[Saved data entries]
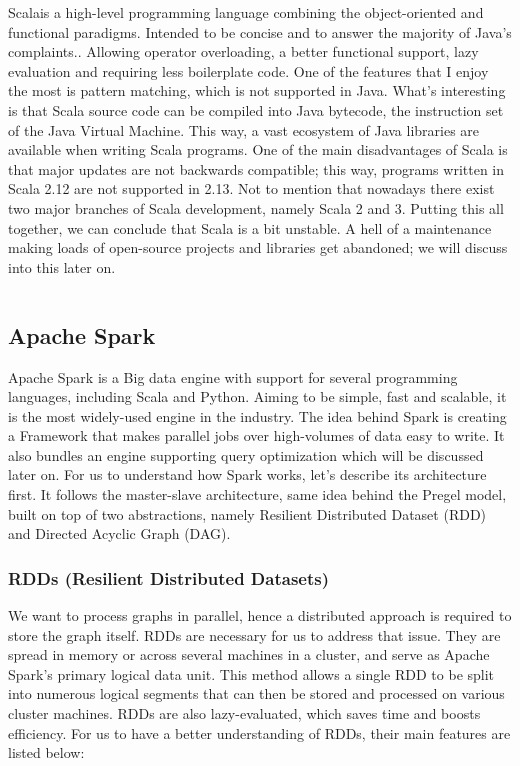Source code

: Scala\footnotemark is a high-level programming language combining the object-oriented and functional paradigms. Intended to be concise and to answer the majority of Java's complaints.\footnotemark. Allowing operator overloading, a better functional support, lazy evaluation and requiring less boilerplate code. One of the features that I enjoy the most is pattern matching, which is not supported in Java. What's interesting is that Scala source code can be compiled into Java bytecode, the instruction set of the Java Virtual Machine. This way, a vast ecosystem of Java libraries are available when writing Scala programs. One of the main disadvantages of Scala is that major updates are not backwards compatible; this way, programs written in Scala 2.12 are not supported in 2.13. Not to mention that nowadays there exist two major branches of Scala development, namely Scala 2 and 3. Putting this all together, we can conclude that Scala is a bit unstable. A hell of a maintenance making loads of open-source projects and libraries get abandoned; we will discuss into this later on.

\begin{code}
    \inputminted{scala}{code/listings/7-1_helloWorld.scala}
\end{code}

\subsection{Apache Spark}

Apache Spark is a Big data engine with support for several programming languages, including Scala and Python. Aiming to be simple, fast and scalable, it is the most widely-used engine in the industry. The idea behind Spark is creating a Framework that makes parallel jobs over high-volumes of data easy to write. It also bundles an engine supporting query optimization which will be discussed later on. For us to understand how Spark works, let's describe its architecture first. It follows the master-slave architecture, same idea behind the Pregel model, built on top of two abstractions, namely Resilient Distributed Dataset (RDD) and Directed Acyclic Graph (DAG).

\subsubsection{RDDs (Resilient Distributed Datasets)}

We want to process graphs in parallel, hence a distributed approach is required to store the graph itself. RDDs are necessary for us to address that issue. They are spread in memory or across several machines in a cluster, and serve as Apache Spark's primary logical data unit. This method allows a single RDD to be split into numerous logical segments that can then be stored and processed on various cluster machines. RDDs are also lazy-evaluated, which saves time and boosts efficiency. For us to have a better understanding of RDDs, their main features are listed below:

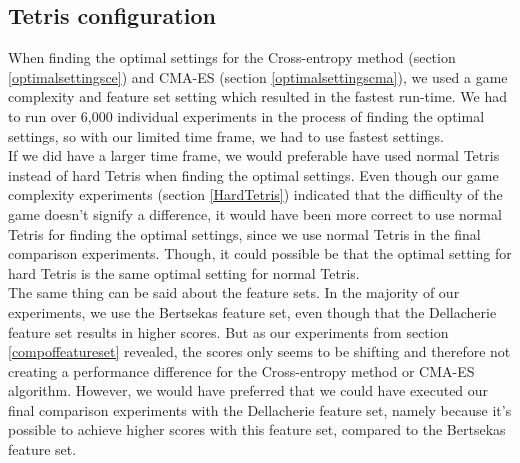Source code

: \subsection{Tetris configuration}

When finding the optimal settings for the Cross-entropy method (section \ref{optimalsettingsce})
and CMA-ES (section \ref{optimalsettingscma}), we used a game complexity and feature set 
setting which resulted in the fastest run-time. We had to run over 6,000 individual experiments
in the process of finding the optimal settings, so with our limited time frame, we had
to use fastest settings.\\
If we did have a larger time frame, we would preferable have used normal Tetris instead
of hard Tetris when finding the optimal settings. Even though our game complexity experiments
(section \ref{HardTetris}) indicated that the difficulty of the game doesn't signify a difference, it would have been more correct to use normal Tetris for finding the optimal settings, since
we use normal Tetris in the final comparison experiments. Though, it could possible be that the
optimal setting for hard Tetris is the same optimal setting for normal Tetris.\\
The same thing can be said about the feature sets. In the majority of our experiments, we
use the Bertsekas feature set, even though that the Dellacherie feature set results in
higher scores. But as our experiments from section \ref{compoffeatureset} revealed, the
scores only seems to be shifting and therefore not creating a performance difference for
the Cross-entropy method or CMA-ES algorithm. However, we would have preferred that we could have
executed our final comparison experiments with the Dellacherie feature set, namely because
it's possible to achieve higher scores with this feature set, compared to the Bertsekas feature
set.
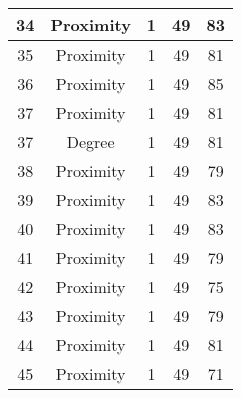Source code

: \documentclass[results.tex]{subfiles}
\begin{document}
\begin{center}
\begin{tabular}{| c || c | c | c | c |}
            \hline
            34                      & Proximity                    & 1                      & 49                      & 83                   \\
            \hline
            35                      & Proximity                    & 1                      & 49                      & 81                   \\
            \hline
            36                      & Proximity                    & 1                      & 49                      & 85                   \\
            \hline
            37                      & Proximity                    & 1                      & 49                      & 81                   \\
            \hline
            37                      & Degree                       & 1                      & 49                      & 81                   \\
            \hline
            38                      & Proximity                    & 1                      & 49                      & 79                   \\
            \hline
            39                      & Proximity                    & 1                      & 49                      & 83                   \\
            \hline
            40                      & Proximity                    & 1                      & 49                      & 83                   \\
            \hline
            41                      & Proximity                    & 1                      & 49                      & 79                   \\
            \hline
            42                      & Proximity                    & 1                      & 49                      & 75                   \\
            \hline
            43                      & Proximity                    & 1                      & 49                      & 79                   \\
            \hline
            44                      & Proximity                    & 1                      & 49                      & 81                   \\
            \hline
            45                      & Proximity                    & 1                      & 49                      & 71                   \\

\end{tabular}
\end{center}
\end{document}
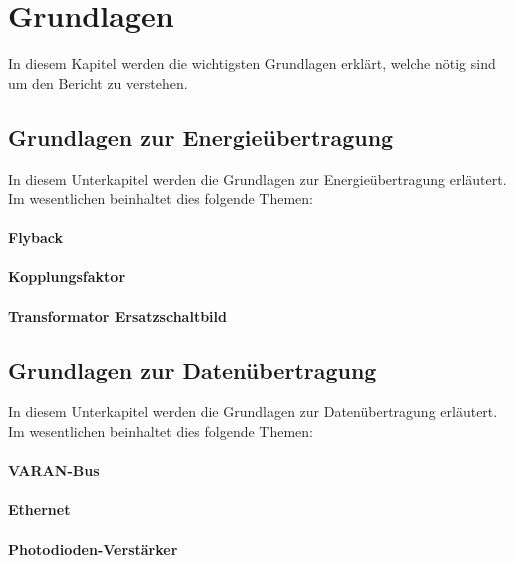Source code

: \section{Grundlagen}
In diesem Kapitel werden die wichtigsten Grundlagen erklärt, welche nötig sind um den Bericht zu verstehen.
\subsection{Grundlagen zur Energieübertragung}
In diesem Unterkapitel werden die Grundlagen zur Energieübertragung erläutert. Im wesentlichen beinhaltet dies folgende Themen:
\paragraph{Flyback}
\paragraph{Kopplungsfaktor}
\paragraph{Transformator Ersatzschaltbild}

\subsection{Grundlagen zur Datenübertragung}
In diesem Unterkapitel werden die Grundlagen zur Datenübertragung erläutert. Im wesentlichen beinhaltet dies folgende Themen:
\paragraph{VARAN-Bus}
\paragraph{Ethernet}
\paragraph{Photodioden-Verstärker}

WHAT THE TASK ASKS:
Return every line above where "final" appears.

RESULT:
we use normal Tetris in the final comparison experiments. Though, it could possible be that the
executed our final comparison experiments with the Dellacherie feature set, namely because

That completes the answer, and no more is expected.